Java : given a list of object that has range of dates find two objects whose end month is closest to current date month

Question

List of dates are as below (The list can be in any order): 3-Jan to 31-Mar, 2-Apr to 30-Jun, 1-Jul to 30-Sep, 4-Oct to 31-Dec

Current Date is: 19-Feb

Can someone please help me with the logic?

My approach is:

if(the given date should be greater than start date and less than end date){//this gives current quarter}else if(difference of the month of current date from the end date of each object should be less than or equal to 5)

i am hard coding the condition less than 5, which may break if in future the range of date will be of 4 months

Second approach is:

we can sort the list in ascending order and can get the current quarter index by comparing with current date and the next quarter will be of next index. But the complexity will be more.

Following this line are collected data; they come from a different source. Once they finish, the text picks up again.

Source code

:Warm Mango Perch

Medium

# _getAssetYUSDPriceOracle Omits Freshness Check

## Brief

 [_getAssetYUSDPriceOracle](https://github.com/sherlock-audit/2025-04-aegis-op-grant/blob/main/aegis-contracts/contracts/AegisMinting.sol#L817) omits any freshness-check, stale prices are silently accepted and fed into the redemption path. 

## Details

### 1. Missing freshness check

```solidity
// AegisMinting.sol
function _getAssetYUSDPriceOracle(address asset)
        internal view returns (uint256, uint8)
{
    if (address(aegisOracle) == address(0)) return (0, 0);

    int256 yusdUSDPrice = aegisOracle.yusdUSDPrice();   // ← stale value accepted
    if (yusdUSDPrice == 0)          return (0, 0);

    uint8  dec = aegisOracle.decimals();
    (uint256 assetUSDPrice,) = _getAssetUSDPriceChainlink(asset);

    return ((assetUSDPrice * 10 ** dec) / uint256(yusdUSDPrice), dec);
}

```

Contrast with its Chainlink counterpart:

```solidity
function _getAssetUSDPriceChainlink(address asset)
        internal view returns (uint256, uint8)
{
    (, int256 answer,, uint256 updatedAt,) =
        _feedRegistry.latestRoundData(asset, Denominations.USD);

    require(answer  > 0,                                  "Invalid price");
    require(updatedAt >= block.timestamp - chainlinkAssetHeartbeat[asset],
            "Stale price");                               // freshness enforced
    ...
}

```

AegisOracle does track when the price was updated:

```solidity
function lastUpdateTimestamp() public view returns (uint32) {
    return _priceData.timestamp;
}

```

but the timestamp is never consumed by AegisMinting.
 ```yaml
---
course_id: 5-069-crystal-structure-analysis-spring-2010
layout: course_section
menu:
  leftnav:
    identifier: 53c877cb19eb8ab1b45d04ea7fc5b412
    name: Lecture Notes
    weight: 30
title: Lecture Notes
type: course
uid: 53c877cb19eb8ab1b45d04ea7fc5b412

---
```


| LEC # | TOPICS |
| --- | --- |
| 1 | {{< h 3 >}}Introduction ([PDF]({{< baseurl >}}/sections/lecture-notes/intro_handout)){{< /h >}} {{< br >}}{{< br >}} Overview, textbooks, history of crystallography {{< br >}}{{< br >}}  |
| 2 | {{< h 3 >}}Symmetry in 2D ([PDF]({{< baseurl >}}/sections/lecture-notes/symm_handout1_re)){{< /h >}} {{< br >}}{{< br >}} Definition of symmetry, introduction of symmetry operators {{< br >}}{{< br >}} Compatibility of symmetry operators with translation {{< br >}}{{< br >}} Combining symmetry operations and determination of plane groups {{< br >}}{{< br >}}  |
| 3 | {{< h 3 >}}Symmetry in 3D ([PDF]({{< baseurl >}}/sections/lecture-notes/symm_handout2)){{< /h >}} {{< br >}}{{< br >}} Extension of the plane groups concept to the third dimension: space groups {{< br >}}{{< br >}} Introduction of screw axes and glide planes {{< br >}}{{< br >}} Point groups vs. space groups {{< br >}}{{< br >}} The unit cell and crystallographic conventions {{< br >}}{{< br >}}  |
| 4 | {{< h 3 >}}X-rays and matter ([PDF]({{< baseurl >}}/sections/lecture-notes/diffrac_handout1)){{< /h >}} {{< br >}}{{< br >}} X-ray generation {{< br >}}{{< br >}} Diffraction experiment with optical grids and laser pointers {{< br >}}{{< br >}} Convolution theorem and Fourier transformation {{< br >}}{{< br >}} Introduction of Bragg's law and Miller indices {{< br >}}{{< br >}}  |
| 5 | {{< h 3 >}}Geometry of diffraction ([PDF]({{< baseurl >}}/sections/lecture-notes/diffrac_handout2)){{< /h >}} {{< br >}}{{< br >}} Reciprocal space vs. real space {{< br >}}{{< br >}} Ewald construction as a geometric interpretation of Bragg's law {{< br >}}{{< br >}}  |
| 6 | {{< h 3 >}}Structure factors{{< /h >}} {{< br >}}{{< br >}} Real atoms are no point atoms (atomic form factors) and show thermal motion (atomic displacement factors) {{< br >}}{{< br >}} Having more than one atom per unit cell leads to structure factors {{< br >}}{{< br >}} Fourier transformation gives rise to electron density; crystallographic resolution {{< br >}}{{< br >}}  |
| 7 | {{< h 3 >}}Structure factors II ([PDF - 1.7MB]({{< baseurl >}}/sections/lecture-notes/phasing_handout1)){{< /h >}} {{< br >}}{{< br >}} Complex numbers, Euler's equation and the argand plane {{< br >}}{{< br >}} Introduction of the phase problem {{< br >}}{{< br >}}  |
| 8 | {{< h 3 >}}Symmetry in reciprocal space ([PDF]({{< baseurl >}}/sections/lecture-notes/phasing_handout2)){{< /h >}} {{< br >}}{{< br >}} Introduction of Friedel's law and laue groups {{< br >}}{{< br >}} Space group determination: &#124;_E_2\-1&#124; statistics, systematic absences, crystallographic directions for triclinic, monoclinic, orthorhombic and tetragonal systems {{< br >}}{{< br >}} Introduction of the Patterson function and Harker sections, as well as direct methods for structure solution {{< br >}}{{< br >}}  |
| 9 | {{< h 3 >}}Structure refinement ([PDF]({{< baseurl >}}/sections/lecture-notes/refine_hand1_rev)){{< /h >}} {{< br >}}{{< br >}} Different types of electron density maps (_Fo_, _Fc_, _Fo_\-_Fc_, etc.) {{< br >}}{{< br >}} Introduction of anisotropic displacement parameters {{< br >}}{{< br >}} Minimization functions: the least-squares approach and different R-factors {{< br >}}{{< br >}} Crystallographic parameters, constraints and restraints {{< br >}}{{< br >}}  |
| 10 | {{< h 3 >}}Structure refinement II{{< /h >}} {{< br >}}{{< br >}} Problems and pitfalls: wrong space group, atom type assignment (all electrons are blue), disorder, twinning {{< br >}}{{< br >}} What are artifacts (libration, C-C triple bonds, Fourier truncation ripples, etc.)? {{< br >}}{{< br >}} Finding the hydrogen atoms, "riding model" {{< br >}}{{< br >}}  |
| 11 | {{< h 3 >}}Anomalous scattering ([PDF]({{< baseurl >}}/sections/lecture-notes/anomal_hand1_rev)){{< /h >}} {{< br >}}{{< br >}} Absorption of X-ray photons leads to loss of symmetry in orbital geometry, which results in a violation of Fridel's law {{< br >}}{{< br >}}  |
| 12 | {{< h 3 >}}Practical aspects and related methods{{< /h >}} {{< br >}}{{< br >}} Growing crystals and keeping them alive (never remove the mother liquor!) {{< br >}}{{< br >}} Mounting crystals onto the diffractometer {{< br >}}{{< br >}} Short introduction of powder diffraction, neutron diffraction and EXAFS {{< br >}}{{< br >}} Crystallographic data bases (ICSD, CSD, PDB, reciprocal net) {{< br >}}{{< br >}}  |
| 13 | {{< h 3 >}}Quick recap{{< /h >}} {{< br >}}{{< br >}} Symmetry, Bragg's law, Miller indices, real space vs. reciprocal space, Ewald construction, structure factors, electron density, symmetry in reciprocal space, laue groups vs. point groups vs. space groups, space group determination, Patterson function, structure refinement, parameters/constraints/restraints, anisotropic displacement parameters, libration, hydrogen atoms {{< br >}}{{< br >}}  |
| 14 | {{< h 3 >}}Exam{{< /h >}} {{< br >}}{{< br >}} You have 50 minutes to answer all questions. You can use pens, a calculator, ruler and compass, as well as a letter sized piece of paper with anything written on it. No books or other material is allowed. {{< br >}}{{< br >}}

I tried below code, but it gives only current quarter date. I am not able to get next quarter considering there would be only 3 objects and current date month is feb.

public static List getCurrentQtrOffr(List detail,Date currentDate) throws ParseException{

    int currentQuarter = 9999, diff1;
    int nextquarter = 9999, diff2;
    Detail detail1;
    Detail detail2;
    Detail detail3 = null;
    Detail detail4 = null;
    Iterator<Detail> iterator = detail.iterator();

    List<Detail> list = new ArrayList<Detail>();

    while(iterator.hasNext()){
        detail1 = iterator.next();      
        diff1 = getDiff(currentDate,detail1.startTime());

        if(diff1>0){

        if(iterator.hasNext()){
        detail2 = iterator.next();
        }else{
        detail2 = null;
        }

        if(detail2 != null){
        diff2 = getDiff(currentDate,detail2.startTime());

        if(diff1 < diff2 ){
            if(currentQuarter > diff1){
            nextquarter = currentQuarter;
            currentQuarter = diff1;
            //how to assign detail3 before updating it with next minimum value, as if there will be only 3 object and flow comes in this if block then detail4 will be null
            detail4=detail3;
            detail3=detail1;
            }else if(nextquarter > diff1){
            nextquarter = diff1;
            detail4=detail1;
            }
        }else{

            if(currentQuarter > diff2){
                nextquarter = currentQuarter;
                currentQuarter = diff2;
                detail4=detail3;
                detail3=detail1;
            }else if(nextquarter > diff2){
                nextquarter = diff2;
                detail4=detail1;
            }
        }           
    }else{
        if(currentQuarter > diff1){
            nextquarter = currentQuarter;
            currentQuarter = diff1;
            detail4=detail3;
            detail3=detail1;
        }else if(nextquarter > diff1){
            nextquarter = diff1;
            detail4=detail1;
        }
    }
    }else{
        System.out.println("skipped "+diff1);
    }
    }
    list.add(detail3);
    list.add(detail4);
    return list;
}

Answer 1

如果期间是互斥的（不重叠），您只需检查第一次出现的地点：

• 目标等于或晚于开头和...
• 目标在停止之前。

此逻辑遵循日期工作中常用的半开放方法，其中开头是包含，而结尾是独占。

说“目标等于或晚于开始”的较短方式是“不在开始之前”。感叹号!在Java语法中表示not。

Boolean periodContainsTarget = ( ! target.isBefore( start ) ) && target.isBefore( stop ) ;

如果您的日期为一年，则上述逻辑将与LocalDate一起使用。如果您的字面意思是一个月和一年没有一年，请使用MonthDay课程。逻辑适用于两者。

使用Period类来表示一对LocalDate个对象之间的时间跨度。请参阅Tutorial。

您可能还会发现补充java.time的Interval项目中的ThreeTen-Extra 类很有用。